Configuring ECS Task Definition

x-ecs-service:
  name: ecsdep
  stages:
    default:
      env-service-stage: "qa"
      hosts: ["qa.myservice.com"]
      listener-priority: 100
    production:
      env-service-stage: "production"
      hosts: ["myservice.com"]
      listener-priority: 101
      autoscaling:
        min: 3
        max: 7
  loadbalancing:
    pathes:
      - /*
    protocol: http
    healthcheck:
      path: "/ping"
      matcher: "200,301,302,404"
  deploy:
    compatibilities:
      - ec2
    resources:
      limits:
        memory: 256M
        cpus: "1024"
    autoscaling:
      desired: 1
      min: 1
      max: 4
      cpu: 100
      memory: 80
    strategy:
      minimum_healthy_percent: 50
      maximum_percent: 150

Staging

stages can make deploy stages like production, qa or staging. It find your current environment variable named SERVICE_STAGE.

export SERVICE_STAGE=qa

Current deploy stages is selected by current SERVICE_STAGE value matched with env-service-stage.

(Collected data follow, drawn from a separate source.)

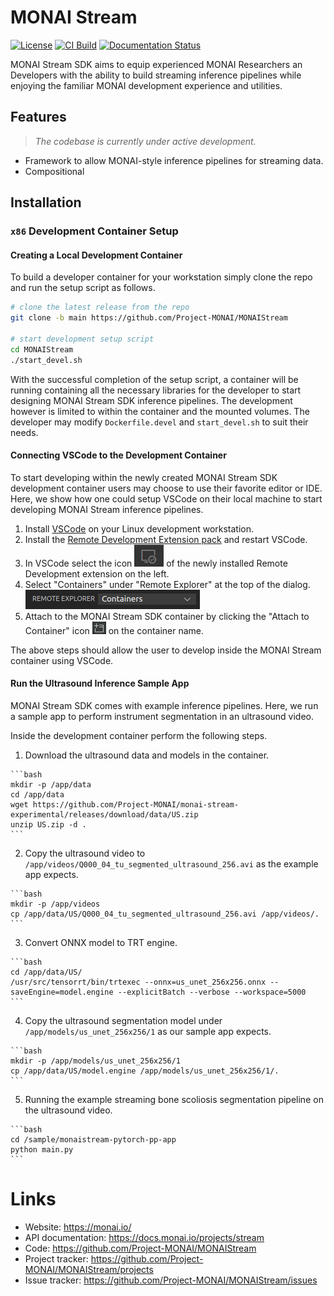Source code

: # MONAI Stream

[![License](https://img.shields.io/badge/license-Apache%202.0-green.svg)](https://opensource.org/licenses/Apache-2.0)
[![CI Build](https://github.com/Project-MONAI/monai-stream-experimental/actions/workflows/pr.yml/badge.svg)](https://github.com/Project-MONAI/monai-stream-experimental/actions/workflows/pr.yml)
[![Documentation Status](https://readthedocs.org/projects/monaistream/badge/?version=latest)](https://monaistream.readthedocs.io/en/latest/?badge=latest)


MONAI Stream SDK aims to equip experienced MONAI Researchers an Developers with the ability to
build streaming inference pipelines while enjoying the familiar MONAI development experience
and utilities.

## Features

> _The codebase is currently under active development._

- Framework to allow MONAI-style inference pipelines for streaming data.
- Compositional 

## Installation

### `x86` Development Container Setup

#### Creating a Local Development Container

To build a developer container for your workstation simply clone the repo and run the setup script as follows.

```bash
# clone the latest release from the repo
git clone -b main https://github.com/Project-MONAI/MONAIStream

# start development setup script
cd MONAIStream
./start_devel.sh
```

With the successful completion of the setup script, a container will be running containing all the necessary libraries
for the developer to start designing MONAI Stream SDK inference pipelines. The development however is limited to within
the container and the mounted volumes. The developer may modify ``Dockerfile.devel`` and ``start_devel.sh`` to suit their
needs.

#### Connecting VSCode to the Development Container

To start developing within the newly created MONAI Stream SDK development container users may choose to use their favorite
editor or IDE. Here, we show how one could setup VSCode on their local machine to start developing MONAI Stream inference
pipelines.

  1. Install [VSCode](https://code.visualstudio.com/download) on your Linux development workstation.
  2. Install the [Remote Development Extension pack](https://marketplace.visualstudio.com/items?itemName=ms-vscode-remote.vscode-remote-extensionpack) and restart VSCode.
  3. In VSCode select the icon ![VSCodeRDE](https://raw.githubusercontent.com/Project-MONAI/MONAIStream/main/docs/images/vscode_remote_development_ext.png) of the newly installed Remote Development extension on the left.
  4. Select "Containers" under "Remote Explorer" at the top of the dialog.
     ![VSCodeRemoteExplorer](https://raw.githubusercontent.com/Project-MONAI/MONAIStream/main/docs/images/vscode_remote_explorer.png)
  5. Attach to the MONAI Stream SDK container by clicking the "Attach to Container" icon ![VSCodeAttachContainer](https://raw.githubusercontent.com/Project-MONAI/MONAIStream/main/docs/images/vscode_attach_container.png) on the container name.

The above steps should allow the user to develop inside the MONAI Stream container using VSCode.

#### Run the Ultrasound Inference Sample App

MONAI Stream SDK comes with example inference pipelines. Here, we run a sample app
to perform instrument segmentation in an ultrasound video.

Inside the development container perform the following steps.

  1. Download the ultrasound data and models in the container.

    ```bash
    mkdir -p /app/data
    cd /app/data
    wget https://github.com/Project-MONAI/monai-stream-experimental/releases/download/data/US.zip
    unzip US.zip -d .
    ```

  2. Copy the ultrasound video to ``/app/videos/Q000_04_tu_segmented_ultrasound_256.avi`` as the example app expects.

    ```bash
    mkdir -p /app/videos
    cp /app/data/US/Q000_04_tu_segmented_ultrasound_256.avi /app/videos/.
    ```

  3. Convert ONNX model to TRT engine.

    ```bash
    cd /app/data/US/
    /usr/src/tensorrt/bin/trtexec --onnx=us_unet_256x256.onnx --saveEngine=model.engine --explicitBatch --verbose --workspace=5000
    ```

  4. Copy the ultrasound segmentation model under ``/app/models/us_unet_256x256/1`` as our sample app expects.

    ```bash
    mkdir -p /app/models/us_unet_256x256/1
    cp /app/data/US/model.engine /app/models/us_unet_256x256/1/.
    ```

  5. Running the example streaming bone scoliosis segmentation pipeline on the ultrasound video.
  
    ```bash
    cd /sample/monaistream-pytorch-pp-app
    python main.py
    ```

# Links

- Website: https://monai.io/
- API documentation: https://docs.monai.io/projects/stream
- Code: https://github.com/Project-MONAI/MONAIStream
- Project tracker: https://github.com/Project-MONAI/MONAIStream/projects
- Issue tracker: https://github.com/Project-MONAI/MONAIStream/issues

If SERVICE_STAGE is qa, your container routed qa.myservice.com by load balancer.

Deployment Strategy

  • strategy.maximum_percent: The upper limit (as a percentage of the service's desiredCount) of the number of running tasks that can be running in a service during a deployment
  • strategy.minimum_healthy_percent: The lower limit (as a percentage of the service's desiredCount) of the number of running tasks that must remain running and healthy in a service during a deployment

Auto Scaling

Default container-level auto scaling settings are placed in x-ecs-service.autoscaling. But each stages can overwrite this values by x-ecs-service.[workspace name].autoscaling.

Load Balancing (Optional)

Your container routed to loadbalancing.pathes by your load balancer.

Using Fargate

If you wnat fargate deploy, set x-ecs-service.deploy.compatibilities to - fargate

Resource Limiting

It is required when 'fargate' laubching, but it is optional for 'ec2' launching.

x-ecs-service.deploy.autoscaling.cpu and x-ecs-service.deploy.autoscaling.memory are both percentages of reserved cpu units or memory MBytes.

If x-ecs-service.deploy.resources.limits.cpus is defined, service cannot use units over this value.

If x-ecs-service.deploy.resources.limits.memory is defined and your container over this value, container will be terminated.

Deploying Service

you need env var CI_COMMIT_SHA. It is used as image tag with first 8chars from git commit hash string. it will be provided on gitlab runner, but at local testing, lateset is just OK.

export CI_COMMIT_SHA=latest
export SERVICE_STAGE=qa

ecsdep -f dep/compose.ecs.yml service up

Whenever commanding ecsdep service up, your containers will be deployed to ECS by rolling update way.

As a results, AWS resources will be created.

  • Task Definition
  • Update Service and Run

Note: Sometimes, service-level auto-scaling settings are not applied at initial deploy. I don't know why but please deploy twice in this case.

Shutdown/Remove Service

ecsdep service down

Deploying Other Services Into Cluster

It is recommended cluster settings are kept in your main app only.

In other service's yml, keep x-ecs-cluster.name only and remove other x-ecs-cluster settings.

You just care about x-ecs-service and services definition.

services:
  skitai-app-2:
     ...

x-terrform:
  ...

x-ecs-cluster:
  name: my-cluster

Deploying Service With Multiple Containers

services:
  skitai-app:
    deploy:
    ports:
      - 5000
    healthcheck:
      test:
        - "CMD-SHELL"
        - "wget -O/dev/null -q http://localhost:5000 || exit 1"

  skitai-nginx:
    depends_on:
      - skitai-app
    x-ecs-wait-conditions:
      - HEALTHY
    ports:
      - "80:80"

Make sure only single loadbalancable container can have host port mapping like "80:80", other wise just docker internal port like "5000".

Deploying Non Web Service

Get rid of ports and load balancing settings like:

  • services.your-app.ports
  • x-ecs-service.loadbalancing
  • x-ecs-service.stages.default.hosts
  • x-ecs-service.stages.default.listener-priority

Using Secrets

version: '3.3'

services:
  skitai-app:
    environment:
      DB_PASSWORD=$DB_PASSWORD

secrets:
  DB_PASSWORD:
    name: "arn:aws:secretsmanager:ap-northeast-1:0000000000:secret:gitlab/registry/hansroh-PrENMF:DBPASSWORD::"
    external: true

At ECS deploy time, environment DB_PASSWORD will be overwritten with secrets.DB_PASSWORD.name value by AWS ECS Service.